To what extent does the EU-US SWIFT-Agreement protect personal data of EU citizens in accordance with relevant EU data protection legislation and standards?

The core of the analysis will be a case study on the EU-US SWIFT Agreement. In order to draw conclusions on the extent to which the SWIFT Agreement protects the personal data of EU citizens, both the EU and the US legal data protection frameworks will be analysed.

Based on existing literature it is assumed that the data protection frameworks differ in terms of their data protection standards. Therefore, the data protection standards of the EU and the US legal framework will be compared.

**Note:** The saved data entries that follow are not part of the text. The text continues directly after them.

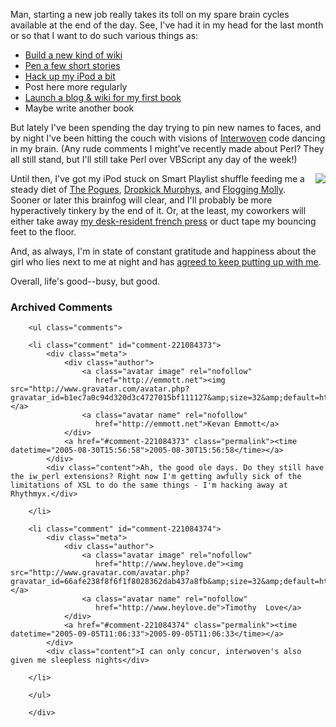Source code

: Man, starting a new job really takes its toll on my spare brain cycles available at the end of the day.  See, I've had it in my head for the last month or so that I want to do such various things as:

* [Build a new kind of wiki][wiki]
* [Pen a few short stories][stories]
* [Hack up my iPod a bit][ipodlinux]
* Post here more regularly
* [Launch a blog &#38; wiki for my first book][hackingfeeds]
* Maybe write another book

But lately I've been spending the day trying to pin new names to faces, and by night I've been hitting the couch with visions of [Interwoven][iwov] code dancing in my brain.  (Any rude comments I might've recently made about Perl?  They all still stand, but I'll still take Perl over VBScript any day of the week!)

[<img src="http://www.decafbad.com/2005/08/shane.jpeg" align="right" style="border: 0; padding-left: 1em; padding-bottom: 1em" />][shane] Until then, I've got my iPod stuck on Smart Playlist shuffle feeding me a steady diet of [The Pogues][pogues], [Dropkick Murphys][dm], and [Flogging Molly][molly].  Sooner or later this brainfog will clear, and I'll probably be more hyperactively tinkery by the end of it.  Or, at the least, my coworkers will either take away [my desk-resident french press][press] or duct tape my bouncing feet to the floor.

And, as always, I'm in state of constant gratitude and happiness about the girl who lies next to me at night and has [agreed to keep putting up with me][future].

Overall, life's good--busy, but good.

[press]: http://www.bodumusa.com/shop/line.asp?MD=1&#38;GID=3&#38;LID=15&#38;HID=1582&#38;CHK=&#38;SLT=&#38;mscssid=MU4H53KLFKAL8NH2PKJ0QRXSL9PKFESA
[future]: http://www.decafbad.com/blog/2005/06/17/were_engaged
[hackingfeeds]: http://www.decafbad.com/hackingrssandatom/
[shane]: http://www.nndb.com/people/305/000028221/
[molly]: http://www.floggingmolly.com/
[ipodlinux]: http://del.icio.us/deusx/ipodlinux
[dm]: http://www.dropkickmurphys.com/
[pogues]: http://en.wikipedia.org/wiki/The_Pogues
[wiki]: http://www.decafbad.com/blog/2005/07/12/an_experiment_in_rest_and_xml
[stories]: http://www.decafbad.com/blog/2005/08/08/quick_brain_burps
[iwov]: http://www.interwoven.com

<div id="comments" class="comments archived-comments">
            <h3>Archived Comments</h3>
            
        <ul class="comments">
            
        <li class="comment" id="comment-221084373">
            <div class="meta">
                <div class="author">
                    <a class="avatar image" rel="nofollow" 
                       href="http://emmott.net"><img src="http://www.gravatar.com/avatar.php?gravatar_id=b1ec7a0c94d320d3c4727015bf111127&amp;size=32&amp;default=http://mediacdn.disqus.com/1320279820/images/noavatar32.png"/></a>
                    <a class="avatar name" rel="nofollow" 
                       href="http://emmott.net">Kevan Emmott</a>
                </div>
                <a href="#comment-221084373" class="permalink"><time datetime="2005-08-30T15:56:58">2005-08-30T15:56:58</time></a>
            </div>
            <div class="content">Ah, the good ole days. Do they still have the iw_perl extensions? Right now I'm getting awfully sick of the limitations of XSL to do the same things - I'm hacking away at Rhythmyx.</div>
            
        </li>
    
        <li class="comment" id="comment-221084374">
            <div class="meta">
                <div class="author">
                    <a class="avatar image" rel="nofollow" 
                       href="http://www.heylove.de"><img src="http://www.gravatar.com/avatar.php?gravatar_id=66afe238f8f6f1f8028362dab437a8fb&amp;size=32&amp;default=http://mediacdn.disqus.com/1320279820/images/noavatar32.png"/></a>
                    <a class="avatar name" rel="nofollow" 
                       href="http://www.heylove.de">Timothy  Love</a>
                </div>
                <a href="#comment-221084374" class="permalink"><time datetime="2005-09-05T11:06:33">2005-09-05T11:06:33</time></a>
            </div>
            <div class="content">I can only concur, interwoven's also given me sleepless nights</div>
            
        </li>
    
        </ul>
    
        </div>
    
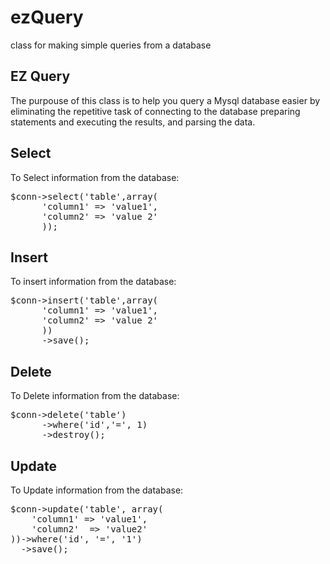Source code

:# ezQuery
class for making simple queries from a database

<h2>EZ Query</h2>

The purpouse of this class is to help you query a Mysql database easier by eliminating the repetitive task of connecting to the database preparing statements and executing the results, and parsing the data.

<h2>Select</h2>

To Select information from the database:

<pre>
$conn->select('table',array(
      'column1' => 'value1',
      'column2' => 'value 2'
      ));
</pre>

<h2>Insert</h2>

To insert information from the database:

<pre>
$conn->insert('table',array(
      'column1' => 'value1',
      'column2' => 'value 2'
      ))
      ->save();
</pre>


<h2>Delete</h2>

To Delete information from the database:

<pre>
$conn->delete('table')
      ->where('id','=', 1)
      ->destroy();
</pre>

<h2>Update</h2>

To Update information from the database:

<pre>
$conn->update('table', array(
    'column1' => 'value1',
    'column2'  => 'value2'
))->where('id', '=', '1')
  ->save();
</pre>

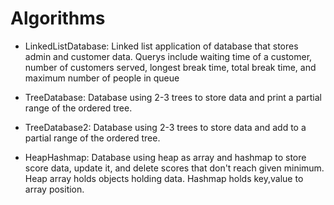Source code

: # Algorithms
 
- LinkedListDatabase:
Linked list application of database that stores admin and customer data.
Querys include waiting time of a customer, number of customers served, longest break time, total break time, and maximum number of people in queue

- TreeDatabase:
Database using 2-3 trees to store data and print a partial range of the ordered tree.

- TreeDatabase2:
Database using 2-3 trees to store data and add to a partial range of the ordered tree.

- HeapHashmap:
Database using heap as array and hashmap to store score data, update it, and delete scores that don't reach given minimum. Heap array holds objects holding data. Hashmap holds key,value to array position.

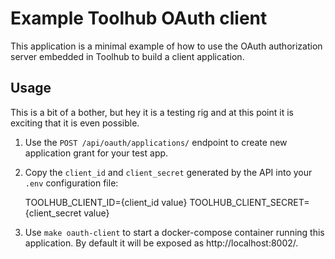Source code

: Example Toolhub OAuth client
============================

This application is a minimal example of how to use the OAuth authorization
server embedded in Toolhub to build a client application.

Usage
-----
This is a bit of a bother, but hey it is a testing rig and at this point it is
exciting that it is even possible.

1. Use the `POST /api/oauth/applications/` endpoint to create new application
   grant for your test app.

2. Copy the `client_id` and `client_secret` generated by the API into your
   `.env` configuration file:

   TOOLHUB_CLIENT_ID={client_id value}
   TOOLHUB_CLIENT_SECRET={client_secret value}

3. Use `make oauth-client` to start a docker-compose container running this
   application. By default it will be exposed as http://localhost:8002/.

Within the case study, the role of the EU in the negotiation process of the SWIFT- Agreement will be taken into account to examine whether the EU managed to integrate EU data protection standards in the agreement. Thereby, the power relationship within the transatlantic counter-terrorism cooperation will be considered. The main objective of the case study is to analyse whether the data protection provisions within the SWIFT Agreement are in accordance with the data protection standards of the EU data protection framework. According to Article 7 TFEU, the European Union has the duty to “ensure consistency between its policies and activities” (European Union, 2012c). Furthermore, Article 21 TEU requires that the European Union’s “action on the international scene shall be guided by the principles which have inspired its own creation, development and enlargement” (European Union, 2012b), which includes the respect for human rights and fundamental freedoms. Since the right to the protection of personal data is included within the treaties of the EU as a fundamental right, the European Union is required to act in guidance with this right when adopting international agreements such as the SWIFT Agreement. The data protection provisions within the SWIFT Agreement can be said to be in accordance with the EU data protection standards when they are consistent with the policies and fundamental law provisions of the EU treaties.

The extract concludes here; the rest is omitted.